| SUPPLIED MATERIAL |
►
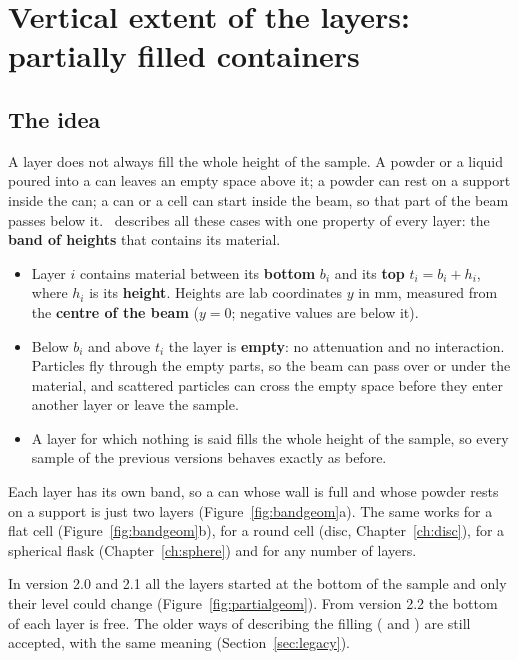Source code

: \chapter{Vertical extent of the layers: partially filled containers}
\label{ch:partial}

\section{The idea}

A layer does not always fill the whole height of the sample. A powder or a liquid poured into a can leaves an
empty space above it; a powder can rest on a support inside the can; a can or a cell can start inside the beam,
so that part of the beam passes below it. \mcams\ describes all these cases with one property of every layer:
the \textbf{band of heights} that contains its material.

\begin{itemize}
  \item Layer $i$ contains material between its \textbf{bottom} $b_i$ and its \textbf{top} $t_i = b_i + h_i$,
        where $h_i$ is its \textbf{height}. Heights are lab coordinates $y$ in mm, measured from the
        \textbf{centre of the beam} ($y=0$; negative values are below it).
  \item Below $b_i$ and above $t_i$ the layer is \textbf{empty}: no attenuation and no interaction. Particles fly
        through the empty parts, so the beam can pass over or under the material, and scattered particles can
        cross the empty space before they enter another layer or leave the sample.
  \item A layer for which nothing is said fills the whole height of the sample, so every sample of the previous
        versions behaves exactly as before.
\end{itemize}
Each layer has its own band, so a can whose wall is full and whose powder rests on a support is just two layers
(Figure~\ref{fig:bandgeom}a). The same works for a flat cell (Figure~\ref{fig:bandgeom}b), for a round cell (disc, Chapter~\ref{ch:disc}),
for a spherical flask (Chapter~\ref{ch:sphere}) and for any number of layers.

\begin{note}
In version 2.0 and 2.1 all the layers started at the bottom of the sample and only their level could change
(Figure~\ref{fig:partialgeom}). From version 2.2 the bottom of each layer is free. The older ways of describing
the filling ( and ) are still accepted, with the same meaning
(Section~\ref{sec:legacy}).
\end{note}

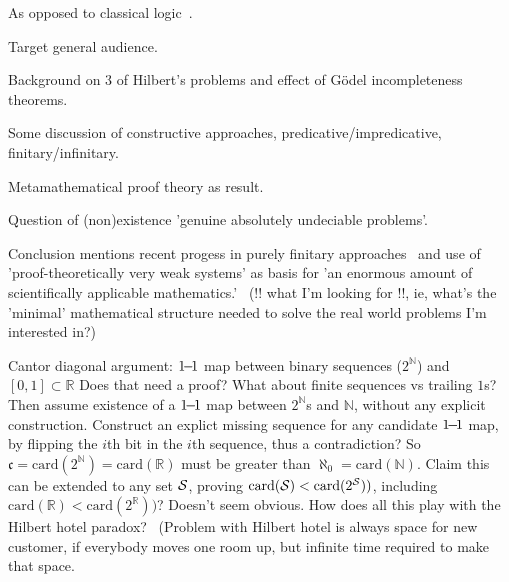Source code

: \cite{Feferman:2000,Diez:2002,sep:mathematics_constructive,
wiki:Constructivism_philosophy_of_mathematics}

As opposed to classical logic~\cite{wiki:Classical_logic}.

\label{sec:Feferman}
\cite{Feferman1998LightOfLogic,Feferman:2000}


\label{sec:Deciding_the_undecidable}

\cite[ch.~1 ``Deciding the undecidable'']{Feferman1998LightOfLogic}

Target general audience.

Background on $3$ of Hilbert's problems
and effect of G\"{o}del incompleteness theorems.

Some discussion of constructive approaches, 
predicative/impredicative, finitary/infinitary.

Metamathematical proof theory as result.

Question of (non)existence 
'genuine absolutely undeciable problems'.

Conclusion mentions recent progess
in purely finitary approaches~\cite[ch.~10]{Feferman1998LightOfLogic}
and 
use of 'proof-theoretically very weak systems'
as basis for 'an enormous amount of scientifically applicable
mathematics.'~\cite[ch.~14]{Feferman1998LightOfLogic}
(!! what I'm looking for !!, ie, 
what's the 'minimal' mathematical structure needed to
solve the real world problems I'm interested in?)

\label{sec:Is_Cantor_Necessary}
\cite{Feferman1989CantorNecessary}
Cantor diagonal argument:
\hfill\break
$1{\!}{-}{\!}1$ map between binary sequences ($2^{\mathbb{N}}$)
and $[0,1]\subset\mathbb{R}$
Does that need a proof?
What about finite sequences vs trailing $1$s? 
\hfill\break
Then assume existence of a $1{\!}{-}{\!}1$  
map between $2^{\mathbb{N}}$s 
and $\mathbb{N}$,
without any explicit construction.
Construct an explict missing sequence 
for any candidate $1{\!}{-}{\!}1$ map,
by flipping the $i$th bit in the $i$th sequence,
thus a contradiction?
So $\mathfrak{c} = \mathrm{card}(2^{\mathbb{N}}) 
= \mathrm{card}(\mathbb{R})$ must be greater than 
$\aleph_0 = \mathrm{card}(\mathbb{N})$. 
\hfill\break
Claim this can be extended to any set $\mathcal{S}$,
proving $\mathrm{card}(\mathcal{S}) < \mathrm{card}(2^{\mathcal{S}}))$,
including $\mathrm{card}(\mathbb{R}) < \mathrm{card}(2^{\mathbb{R}}))$?
Doesn't seem obvious.
\hfill\break
How does all this play with 
the Hilbert hotel paradox?~\cite{wiki:Hilbert_hotel}
(Problem with Hilbert hotel is 
always space for new customer, if everybody moves one room up,
but infinite time required to make that space.

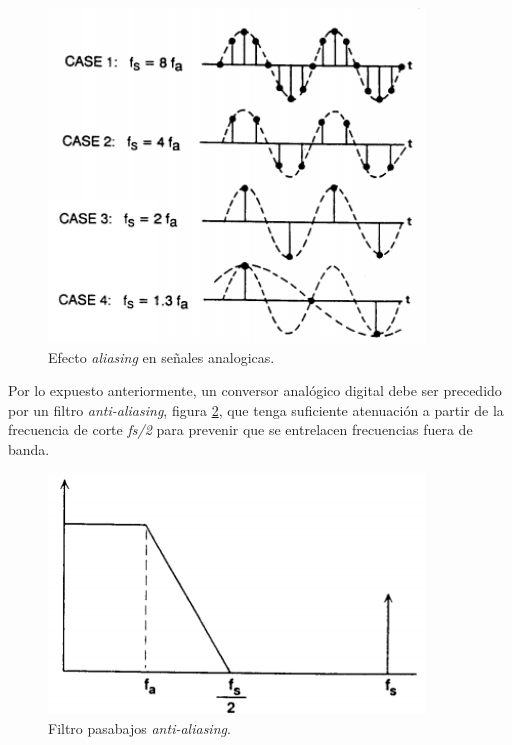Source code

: \begin{figure}[ht]
	\centering
	\includegraphics[width=100mm]{./Figures/muestreo2.png}
	\caption{Efecto \textit{aliasing} en señales analogicas.}
	\label{fig:muestreo2}
\end{figure}

Por lo expuesto anteriormente, un conversor analógico digital debe ser precedido por un filtro \textit{anti-aliasing}, figura \ref{fig:muestreo3}, que tenga suficiente atenuación a partir de la frecuencia de corte \textit{fs/2} para prevenir que se entrelacen frecuencias fuera de banda.

\begin{figure}[ht]
	\centering
	\includegraphics[width=100mm]{./Figures/muestreo3.png}
	\caption{Filtro pasabajos \textit{anti-aliasing}.}
	\label{fig:muestreo3}
\end{figure}

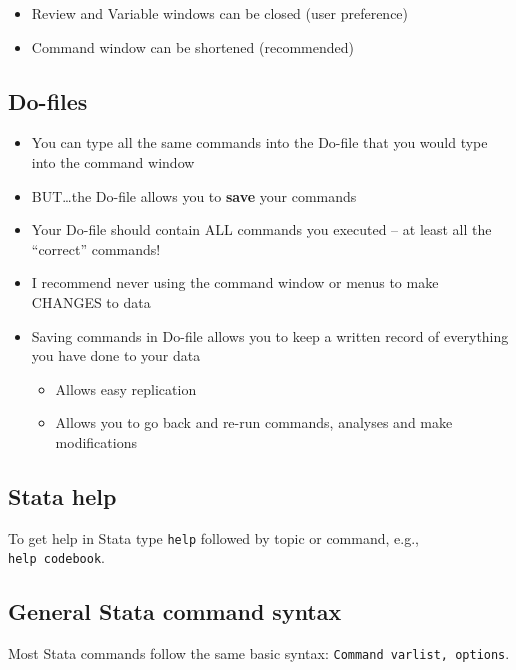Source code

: \documentclass[]{book}
\providecommand{\tightlist}{%
  \setlength{\itemsep}{0pt}\setlength{\parskip}{0pt}}
\begin{document}
\begin{itemize}
\tightlist
\item
  Review and Variable windows can be closed (user preference)
\item
  Command window can be shortened (recommended)
\end{itemize}

\hypertarget{do-files}{%
\subsection{Do-files}\label{do-files}}

\begin{itemize}
\tightlist
\item
  You can type all the same commands into the Do-file that you would type into the command window
\item
  BUT\ldots the Do-file allows you to \textbf{save} your commands
\item
  Your Do-file should contain ALL commands you executed -- at least all the ``correct'' commands!
\item
  I recommend never using the command window or menus to make CHANGES to data
\item
  Saving commands in Do-file allows you to keep a written record of everything you have done to your data

  \begin{itemize}
  \tightlist
  \item
    Allows easy replication
  \item
    Allows you to go back and re-run commands, analyses and make modifications
  \end{itemize}
\end{itemize}

\hypertarget{stata-help}{%
\subsection{Stata help}\label{stata-help}}

To get help in Stata type \texttt{help} followed by topic or command, e.g., \texttt{help\ codebook}.

\hypertarget{general-stata-command-syntax}{%
\subsection{General Stata command syntax}\label{general-stata-command-syntax}}

Most Stata commands follow the same basic syntax: \texttt{Command\ varlist,\ options}.
\end{document}

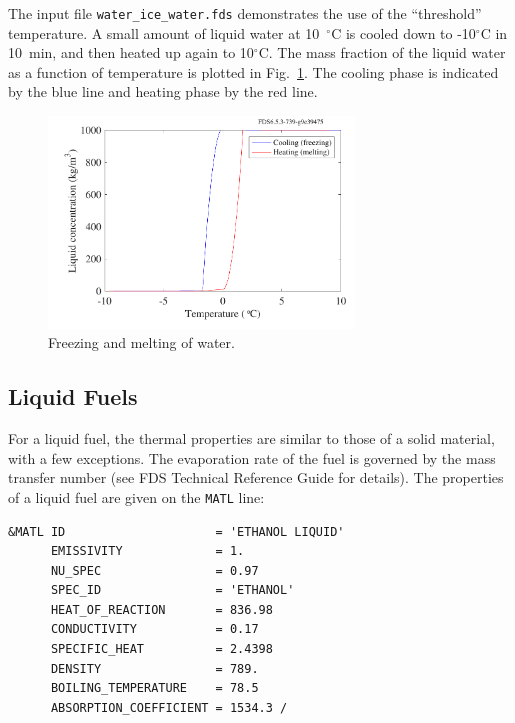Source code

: \documentclass[11pt]{book}
\newcommand{\ct}{\tt\small}
\begin{document}
The input file {\ct water\_ice\_water.fds} demonstrates the use of the ``threshold'' temperature. A small amount of liquid water at 10~$^\circ$C is cooled down to -10$^\circ$C in 10~min, and then heated up again to 10$^\circ$C. The mass fraction of the liquid water as a function of temperature is plotted in Fig.~\ref{water_ice_water_plot}. The cooling phase is indicated by the blue line and heating phase by the red line.

\begin{figure}[ht]
\begin{center}
\includegraphics[width=3.2in]{SCRIPT_FIGURES/water_ice_water}
\end{center}
\caption[Results of the {\ct water\_ice\_water} test case]{Freezing and melting of water.}
\label{water_ice_water_plot}
\end{figure}




\subsection{Liquid Fuels}
\label{info:liquid_fuels}

For a liquid fuel, the thermal properties are similar to those of a solid
material, with a few exceptions. The evaporation rate of the fuel
is governed by the mass transfer number (see FDS Technical Reference
Guide for details). The properties of a liquid fuel are given on the {\ct MATL} line:

\footnotesize
\begin{verbatim}
&MATL ID                     = 'ETHANOL LIQUID'
      EMISSIVITY             = 1.
      NU_SPEC                = 0.97
      SPEC_ID                = 'ETHANOL'
      HEAT_OF_REACTION       = 836.98
      CONDUCTIVITY           = 0.17
      SPECIFIC_HEAT          = 2.4398
      DENSITY                = 789.
      BOILING_TEMPERATURE    = 78.5
      ABSORPTION_COEFFICIENT = 1534.3 /
\end{verbatim} \normalsize
\end{document}

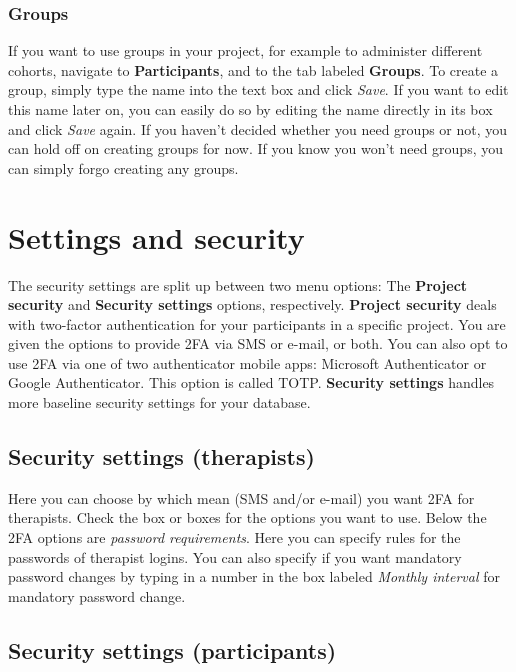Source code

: \documentclass[]{book}
\begin{document}
\hypertarget{groups}{%
\subsection{Groups}\label{groups}}

If you want to use groups in your project, for example to administer different cohorts, navigate to \textbf{Participants}, and to the tab labeled \textbf{Groups}. To create a group, simply type the name into the text box and click \emph{Save}. If you want to edit this name later on, you can easily do so by editing the name directly in its box and click \emph{Save} again.
If you haven't decided whether you need groups or not, you can hold off on creating groups for now. If you know you won't need groups, you can simply forgo creating any groups.

\hypertarget{settings-and-security}{%
\chapter{Settings and security}\label{settings-and-security}}

The security settings are split up between two menu options: The \textbf{Project security} and \textbf{Security settings} options, respectively. \textbf{Project security} deals with two-factor authentication for your participants in a specific project. You are given the options to provide 2FA via SMS or e-mail, or both. You can also opt to use 2FA via one of two authenticator mobile apps: Microsoft Authenticator or Google Authenticator. This option is called TOTP.
\textbf{Security settings} handles more baseline security settings for your database.

\hypertarget{security-settings-therapists}{%
\section{Security settings (therapists)}\label{security-settings-therapists}}

Here you can choose by which mean (SMS and/or e-mail) you want 2FA for therapists. Check the box or boxes for the options you want to use.
Below the 2FA options are \emph{password requirements}. Here you can specify rules for the passwords of therapist logins. You can also specify if you want mandatory password changes by typing in a number in the box labeled \emph{Monthly interval} for mandatory password change.

\hypertarget{security-settings-participants}{%
\section{Security settings (participants)}\label{security-settings-participants}}
\end{document}
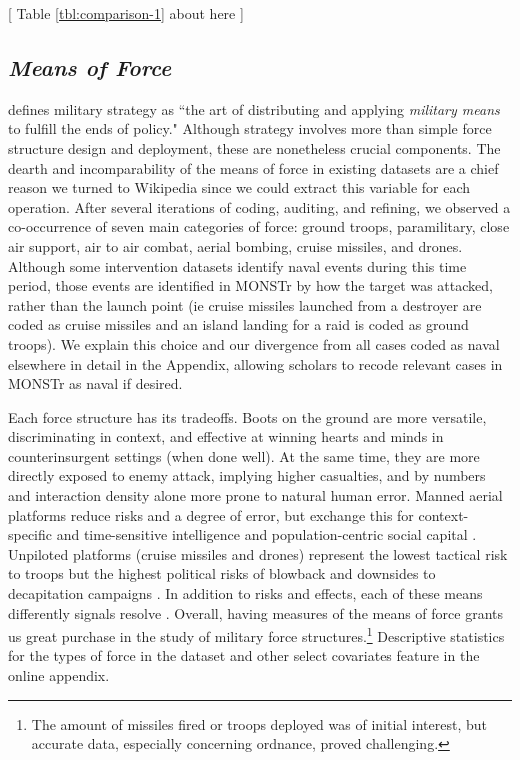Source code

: \documentclass[fleqn,12pt]{article}
\begin{document}
\begin{center}
	[ Table \ref{tbl:comparison-1} about here ]
\end{center}

\subsection*{\textit{Means of Force}}
\citet[335]{hart_strategyindirectapproach_1967} defines military strategy as ``the art of distributing and applying \textit{military means} to fulfill the ends of policy." Although strategy involves more than simple force structure design and deployment, these are nonetheless crucial components. The dearth and incomparability of the means of force in existing datasets are a chief reason we turned to Wikipedia since we could extract this variable for each operation. After several iterations of coding, auditing, and refining, we observed a co-occurrence of seven main categories of force: ground troops, paramilitary, close air support, air to air combat, aerial bombing, cruise missiles, and drones. Although some intervention datasets identify naval events during this time period, those events are identified in MONSTr by how the target was attacked, rather than the launch point (ie cruise missiles launched from a destroyer are coded as cruise missiles and an island landing for a raid is coded as ground troops). We explain this choice and our divergence from all cases coded as naval elsewhere in detail in the Appendix, allowing scholars to recode relevant cases in MONSTr as naval if desired.

Each force structure has its tradeoffs. Boots on the ground are more versatile, discriminating in context, and effective at winning hearts and minds in counterinsurgent settings (when done well). At the same time, they are more directly exposed to enemy attack, implying higher casualties, and by numbers and interaction density alone more prone to natural human error. Manned aerial platforms reduce risks and a degree of error, but exchange this for context-specific and time-sensitive intelligence and population-centric social capital \citep{lyall_ragemachinesexplaining_2009}. Unpiloted platforms (cruise missiles and drones) represent the lowest tactical risk to troops but the highest political risks of blowback \citep{johnston_impactusdrone_2016} and downsides to decapitation campaigns \citep{price_targetingtopterrorists_2012}. In addition to risks and effects, each of these means differently signals resolve \citep{zegart_cheapfightscredible_2018}. Overall, having measures of the means of force grants us great purchase in the study of military force structures.\footnote{The amount of missiles fired or troops deployed was of initial interest, but accurate data, especially concerning ordnance, proved challenging.} Descriptive statistics for the types of force in the dataset and other select covariates feature in the online appendix.
\end{document}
◄
| WHAT YOU WILL DO |
Up to and including the line with "empty space above", repeat every line from the top of the entries exactly, but not the pictures.

| RESPONSE FOR THIS EXERCISE |
Source code

: \chapter{Vertical extent of the layers: partially filled containers}
\label{ch:partial}

\section{The idea}

A layer does not always fill the whole height of the sample. A powder or a liquid poured into a can leaves an
empty space above it; a powder can rest on a support inside the can; a can or a cell can start inside the beam,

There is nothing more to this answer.